What is being asked: The required output is a copy of each line in the material below that includes "print".

======

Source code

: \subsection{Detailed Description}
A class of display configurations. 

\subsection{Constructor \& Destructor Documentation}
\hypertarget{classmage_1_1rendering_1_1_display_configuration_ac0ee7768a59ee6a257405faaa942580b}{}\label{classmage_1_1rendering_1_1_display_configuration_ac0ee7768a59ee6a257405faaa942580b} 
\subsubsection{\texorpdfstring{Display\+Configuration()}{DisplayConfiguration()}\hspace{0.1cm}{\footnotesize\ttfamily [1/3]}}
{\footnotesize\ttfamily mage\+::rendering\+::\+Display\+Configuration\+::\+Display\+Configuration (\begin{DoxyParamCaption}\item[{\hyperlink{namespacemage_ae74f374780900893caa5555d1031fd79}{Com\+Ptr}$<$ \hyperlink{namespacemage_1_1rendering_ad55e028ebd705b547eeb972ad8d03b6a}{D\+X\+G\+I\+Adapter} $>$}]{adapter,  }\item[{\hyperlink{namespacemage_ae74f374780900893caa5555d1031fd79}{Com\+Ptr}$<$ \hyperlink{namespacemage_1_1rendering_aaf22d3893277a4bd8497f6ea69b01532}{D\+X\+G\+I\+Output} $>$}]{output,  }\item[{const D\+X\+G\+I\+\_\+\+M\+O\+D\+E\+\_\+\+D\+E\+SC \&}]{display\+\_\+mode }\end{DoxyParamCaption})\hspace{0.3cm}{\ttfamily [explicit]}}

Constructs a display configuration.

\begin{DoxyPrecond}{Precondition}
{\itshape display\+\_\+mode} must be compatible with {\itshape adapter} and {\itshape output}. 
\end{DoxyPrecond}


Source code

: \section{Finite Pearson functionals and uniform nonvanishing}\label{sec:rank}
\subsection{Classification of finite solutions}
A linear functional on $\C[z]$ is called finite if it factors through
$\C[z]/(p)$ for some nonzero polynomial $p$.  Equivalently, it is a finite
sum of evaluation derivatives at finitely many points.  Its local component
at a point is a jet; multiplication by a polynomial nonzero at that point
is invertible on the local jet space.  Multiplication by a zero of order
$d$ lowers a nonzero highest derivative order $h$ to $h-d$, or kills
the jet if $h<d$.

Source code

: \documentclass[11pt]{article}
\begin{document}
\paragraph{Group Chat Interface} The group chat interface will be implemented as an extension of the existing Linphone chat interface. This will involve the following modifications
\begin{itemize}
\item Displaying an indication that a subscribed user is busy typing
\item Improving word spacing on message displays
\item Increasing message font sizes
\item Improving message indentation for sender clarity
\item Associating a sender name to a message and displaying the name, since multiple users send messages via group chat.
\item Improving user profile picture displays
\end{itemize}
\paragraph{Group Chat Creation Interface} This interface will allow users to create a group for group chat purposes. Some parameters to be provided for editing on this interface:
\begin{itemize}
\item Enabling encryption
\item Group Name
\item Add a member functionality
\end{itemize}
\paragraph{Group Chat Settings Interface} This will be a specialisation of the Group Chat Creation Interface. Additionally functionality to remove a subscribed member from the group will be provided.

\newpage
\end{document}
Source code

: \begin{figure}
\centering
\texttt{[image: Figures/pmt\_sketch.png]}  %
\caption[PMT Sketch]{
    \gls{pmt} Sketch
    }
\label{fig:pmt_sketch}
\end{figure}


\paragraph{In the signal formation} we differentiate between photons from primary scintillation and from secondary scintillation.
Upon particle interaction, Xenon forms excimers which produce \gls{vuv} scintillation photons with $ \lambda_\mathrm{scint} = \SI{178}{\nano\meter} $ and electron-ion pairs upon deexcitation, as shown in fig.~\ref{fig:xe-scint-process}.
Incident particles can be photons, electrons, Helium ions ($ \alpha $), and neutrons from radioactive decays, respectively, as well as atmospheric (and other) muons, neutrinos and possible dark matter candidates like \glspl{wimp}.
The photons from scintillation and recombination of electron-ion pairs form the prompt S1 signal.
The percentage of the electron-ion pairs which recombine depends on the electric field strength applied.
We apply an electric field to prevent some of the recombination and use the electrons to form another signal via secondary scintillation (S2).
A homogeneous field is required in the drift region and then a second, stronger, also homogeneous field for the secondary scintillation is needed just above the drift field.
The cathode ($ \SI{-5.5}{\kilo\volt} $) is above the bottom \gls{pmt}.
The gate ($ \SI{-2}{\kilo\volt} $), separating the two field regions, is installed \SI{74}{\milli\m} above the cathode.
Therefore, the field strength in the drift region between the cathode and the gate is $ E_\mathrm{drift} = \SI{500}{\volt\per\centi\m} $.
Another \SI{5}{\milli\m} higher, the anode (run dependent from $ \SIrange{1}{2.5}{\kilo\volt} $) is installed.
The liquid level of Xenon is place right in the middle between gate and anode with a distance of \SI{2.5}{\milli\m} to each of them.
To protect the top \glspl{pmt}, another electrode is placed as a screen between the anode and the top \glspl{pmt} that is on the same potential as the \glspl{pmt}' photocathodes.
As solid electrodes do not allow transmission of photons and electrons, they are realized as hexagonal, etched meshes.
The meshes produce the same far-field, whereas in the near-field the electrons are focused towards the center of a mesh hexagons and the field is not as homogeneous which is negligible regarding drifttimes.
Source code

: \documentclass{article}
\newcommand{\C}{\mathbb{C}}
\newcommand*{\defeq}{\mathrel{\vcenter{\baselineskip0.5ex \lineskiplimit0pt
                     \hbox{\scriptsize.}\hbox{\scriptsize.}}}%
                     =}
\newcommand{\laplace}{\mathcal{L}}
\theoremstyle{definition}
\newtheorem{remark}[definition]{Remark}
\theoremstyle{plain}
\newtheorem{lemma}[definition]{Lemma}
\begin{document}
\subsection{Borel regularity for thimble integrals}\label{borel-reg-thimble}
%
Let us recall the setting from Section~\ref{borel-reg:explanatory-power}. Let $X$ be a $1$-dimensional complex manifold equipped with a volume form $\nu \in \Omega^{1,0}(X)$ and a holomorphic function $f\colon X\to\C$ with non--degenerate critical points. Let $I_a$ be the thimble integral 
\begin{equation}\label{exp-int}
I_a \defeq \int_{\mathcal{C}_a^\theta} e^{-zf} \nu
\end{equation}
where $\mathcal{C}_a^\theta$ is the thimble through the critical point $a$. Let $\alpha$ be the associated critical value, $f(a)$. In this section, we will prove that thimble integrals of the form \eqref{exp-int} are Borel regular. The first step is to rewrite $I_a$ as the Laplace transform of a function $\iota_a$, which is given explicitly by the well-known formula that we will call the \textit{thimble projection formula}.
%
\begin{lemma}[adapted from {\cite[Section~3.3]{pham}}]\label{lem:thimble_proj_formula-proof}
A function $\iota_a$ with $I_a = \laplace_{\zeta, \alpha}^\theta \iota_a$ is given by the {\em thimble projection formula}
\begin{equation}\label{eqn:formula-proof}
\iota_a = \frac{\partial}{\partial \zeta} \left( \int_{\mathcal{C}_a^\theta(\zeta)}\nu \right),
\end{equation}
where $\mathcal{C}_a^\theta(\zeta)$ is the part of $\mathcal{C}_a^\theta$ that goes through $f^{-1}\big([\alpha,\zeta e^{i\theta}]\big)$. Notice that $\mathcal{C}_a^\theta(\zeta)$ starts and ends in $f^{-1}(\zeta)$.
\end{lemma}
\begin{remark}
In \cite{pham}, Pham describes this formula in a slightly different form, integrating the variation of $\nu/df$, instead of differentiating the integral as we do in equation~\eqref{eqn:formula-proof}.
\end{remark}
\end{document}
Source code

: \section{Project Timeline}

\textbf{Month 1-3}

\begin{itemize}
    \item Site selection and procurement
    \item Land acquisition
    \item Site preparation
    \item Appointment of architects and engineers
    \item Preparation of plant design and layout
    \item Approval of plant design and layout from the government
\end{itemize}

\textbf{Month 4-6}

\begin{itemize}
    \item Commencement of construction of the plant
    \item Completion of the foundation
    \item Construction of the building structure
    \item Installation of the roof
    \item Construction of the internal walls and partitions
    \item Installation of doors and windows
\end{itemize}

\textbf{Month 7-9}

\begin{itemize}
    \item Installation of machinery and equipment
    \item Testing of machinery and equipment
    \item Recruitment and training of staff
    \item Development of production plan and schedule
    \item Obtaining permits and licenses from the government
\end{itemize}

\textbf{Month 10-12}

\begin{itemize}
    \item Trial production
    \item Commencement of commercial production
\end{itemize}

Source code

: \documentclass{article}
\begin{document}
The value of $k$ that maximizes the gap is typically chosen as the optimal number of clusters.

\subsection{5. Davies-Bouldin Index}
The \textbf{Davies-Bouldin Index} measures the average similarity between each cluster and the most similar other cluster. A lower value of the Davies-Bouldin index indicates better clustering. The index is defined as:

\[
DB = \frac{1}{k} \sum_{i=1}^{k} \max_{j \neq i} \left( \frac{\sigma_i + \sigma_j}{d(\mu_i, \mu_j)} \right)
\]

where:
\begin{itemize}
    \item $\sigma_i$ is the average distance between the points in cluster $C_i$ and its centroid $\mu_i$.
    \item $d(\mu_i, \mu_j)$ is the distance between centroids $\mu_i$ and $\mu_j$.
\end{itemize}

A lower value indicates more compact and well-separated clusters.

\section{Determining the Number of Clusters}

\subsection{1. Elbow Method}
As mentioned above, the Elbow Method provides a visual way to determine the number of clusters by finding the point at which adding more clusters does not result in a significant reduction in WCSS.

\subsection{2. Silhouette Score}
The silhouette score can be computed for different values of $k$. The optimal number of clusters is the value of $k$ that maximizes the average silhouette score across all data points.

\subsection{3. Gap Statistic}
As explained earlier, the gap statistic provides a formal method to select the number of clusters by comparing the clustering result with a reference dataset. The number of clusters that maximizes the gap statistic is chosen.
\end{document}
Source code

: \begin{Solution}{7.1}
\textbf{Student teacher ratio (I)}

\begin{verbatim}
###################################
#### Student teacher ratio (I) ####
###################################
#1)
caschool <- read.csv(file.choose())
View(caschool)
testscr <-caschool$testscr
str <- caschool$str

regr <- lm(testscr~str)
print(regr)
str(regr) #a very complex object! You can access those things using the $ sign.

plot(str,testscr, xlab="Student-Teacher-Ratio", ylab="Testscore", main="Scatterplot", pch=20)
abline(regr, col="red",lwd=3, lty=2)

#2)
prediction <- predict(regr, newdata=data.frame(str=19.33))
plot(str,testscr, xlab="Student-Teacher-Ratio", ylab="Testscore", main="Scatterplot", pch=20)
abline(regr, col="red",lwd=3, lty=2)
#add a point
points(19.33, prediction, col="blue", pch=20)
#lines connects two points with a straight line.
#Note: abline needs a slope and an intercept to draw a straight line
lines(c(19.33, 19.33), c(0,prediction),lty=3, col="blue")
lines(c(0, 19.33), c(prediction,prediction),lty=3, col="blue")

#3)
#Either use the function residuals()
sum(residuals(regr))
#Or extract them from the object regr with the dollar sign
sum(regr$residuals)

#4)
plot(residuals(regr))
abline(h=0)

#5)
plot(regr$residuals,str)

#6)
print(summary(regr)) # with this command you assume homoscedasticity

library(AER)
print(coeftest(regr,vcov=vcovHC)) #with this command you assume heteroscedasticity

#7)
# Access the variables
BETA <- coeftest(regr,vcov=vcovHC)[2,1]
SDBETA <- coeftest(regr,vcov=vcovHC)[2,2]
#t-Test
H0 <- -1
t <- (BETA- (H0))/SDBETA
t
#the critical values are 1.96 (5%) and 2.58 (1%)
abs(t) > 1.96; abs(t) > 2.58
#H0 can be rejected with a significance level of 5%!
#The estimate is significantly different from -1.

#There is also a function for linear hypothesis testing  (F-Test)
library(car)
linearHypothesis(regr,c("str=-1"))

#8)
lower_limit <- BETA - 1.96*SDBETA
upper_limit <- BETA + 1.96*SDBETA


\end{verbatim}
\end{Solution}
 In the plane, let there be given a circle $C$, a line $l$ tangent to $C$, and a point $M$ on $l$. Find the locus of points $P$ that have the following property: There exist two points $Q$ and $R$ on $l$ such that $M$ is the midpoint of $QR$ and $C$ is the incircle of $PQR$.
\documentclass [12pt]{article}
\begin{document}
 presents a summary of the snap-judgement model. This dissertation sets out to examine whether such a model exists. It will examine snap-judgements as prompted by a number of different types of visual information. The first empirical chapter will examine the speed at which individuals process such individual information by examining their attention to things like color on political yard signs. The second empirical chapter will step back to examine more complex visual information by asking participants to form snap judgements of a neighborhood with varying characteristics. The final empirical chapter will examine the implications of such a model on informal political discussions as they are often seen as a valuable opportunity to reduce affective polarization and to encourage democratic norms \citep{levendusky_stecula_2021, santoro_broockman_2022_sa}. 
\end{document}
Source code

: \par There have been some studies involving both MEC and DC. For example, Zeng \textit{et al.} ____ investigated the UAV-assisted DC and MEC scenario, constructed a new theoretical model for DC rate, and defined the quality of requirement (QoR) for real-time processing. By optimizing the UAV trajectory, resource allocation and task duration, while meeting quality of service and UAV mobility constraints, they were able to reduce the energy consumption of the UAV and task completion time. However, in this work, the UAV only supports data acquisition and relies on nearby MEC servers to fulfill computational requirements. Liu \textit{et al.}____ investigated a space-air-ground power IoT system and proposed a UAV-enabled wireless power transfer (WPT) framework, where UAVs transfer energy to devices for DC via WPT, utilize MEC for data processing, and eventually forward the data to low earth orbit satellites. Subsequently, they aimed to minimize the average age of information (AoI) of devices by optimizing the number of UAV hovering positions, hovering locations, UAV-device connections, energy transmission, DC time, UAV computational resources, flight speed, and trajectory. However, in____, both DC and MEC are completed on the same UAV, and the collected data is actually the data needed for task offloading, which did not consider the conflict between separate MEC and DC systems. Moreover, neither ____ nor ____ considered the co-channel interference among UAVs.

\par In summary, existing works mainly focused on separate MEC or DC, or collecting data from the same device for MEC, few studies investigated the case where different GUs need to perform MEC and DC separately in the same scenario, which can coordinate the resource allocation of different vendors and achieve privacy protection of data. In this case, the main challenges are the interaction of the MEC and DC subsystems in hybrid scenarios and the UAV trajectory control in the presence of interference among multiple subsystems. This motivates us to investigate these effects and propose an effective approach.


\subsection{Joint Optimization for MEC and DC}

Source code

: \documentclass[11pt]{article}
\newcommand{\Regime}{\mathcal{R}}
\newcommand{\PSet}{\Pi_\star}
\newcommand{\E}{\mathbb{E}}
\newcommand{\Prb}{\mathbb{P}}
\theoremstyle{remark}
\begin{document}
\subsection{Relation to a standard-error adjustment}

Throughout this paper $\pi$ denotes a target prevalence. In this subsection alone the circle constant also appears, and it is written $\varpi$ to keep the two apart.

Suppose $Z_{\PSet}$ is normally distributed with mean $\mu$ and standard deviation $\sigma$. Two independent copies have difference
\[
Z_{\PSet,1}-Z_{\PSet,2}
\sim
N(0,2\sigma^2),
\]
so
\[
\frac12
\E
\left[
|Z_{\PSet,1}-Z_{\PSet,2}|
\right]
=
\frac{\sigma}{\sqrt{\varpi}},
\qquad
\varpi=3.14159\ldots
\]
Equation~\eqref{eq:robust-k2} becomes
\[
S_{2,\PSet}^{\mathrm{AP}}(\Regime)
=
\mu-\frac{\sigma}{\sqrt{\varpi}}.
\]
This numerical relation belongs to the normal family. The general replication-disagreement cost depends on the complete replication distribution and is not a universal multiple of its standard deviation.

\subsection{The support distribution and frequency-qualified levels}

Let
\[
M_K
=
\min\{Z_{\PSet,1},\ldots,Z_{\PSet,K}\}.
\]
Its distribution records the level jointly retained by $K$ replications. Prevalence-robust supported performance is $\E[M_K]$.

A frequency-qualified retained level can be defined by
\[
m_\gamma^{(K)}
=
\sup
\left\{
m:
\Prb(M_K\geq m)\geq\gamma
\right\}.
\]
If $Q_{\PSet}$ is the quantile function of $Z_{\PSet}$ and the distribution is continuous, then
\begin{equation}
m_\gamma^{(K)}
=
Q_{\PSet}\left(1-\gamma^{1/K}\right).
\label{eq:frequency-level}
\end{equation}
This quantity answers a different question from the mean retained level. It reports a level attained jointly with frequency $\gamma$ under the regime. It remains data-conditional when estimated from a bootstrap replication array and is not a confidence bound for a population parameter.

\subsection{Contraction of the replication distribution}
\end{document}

======

Response area:
print(regr)
print(summary(regr)) # with this command you assume homoscedasticity
print(coeftest(regr,vcov=vcovHC)) #with this command you assume heteroscedasticity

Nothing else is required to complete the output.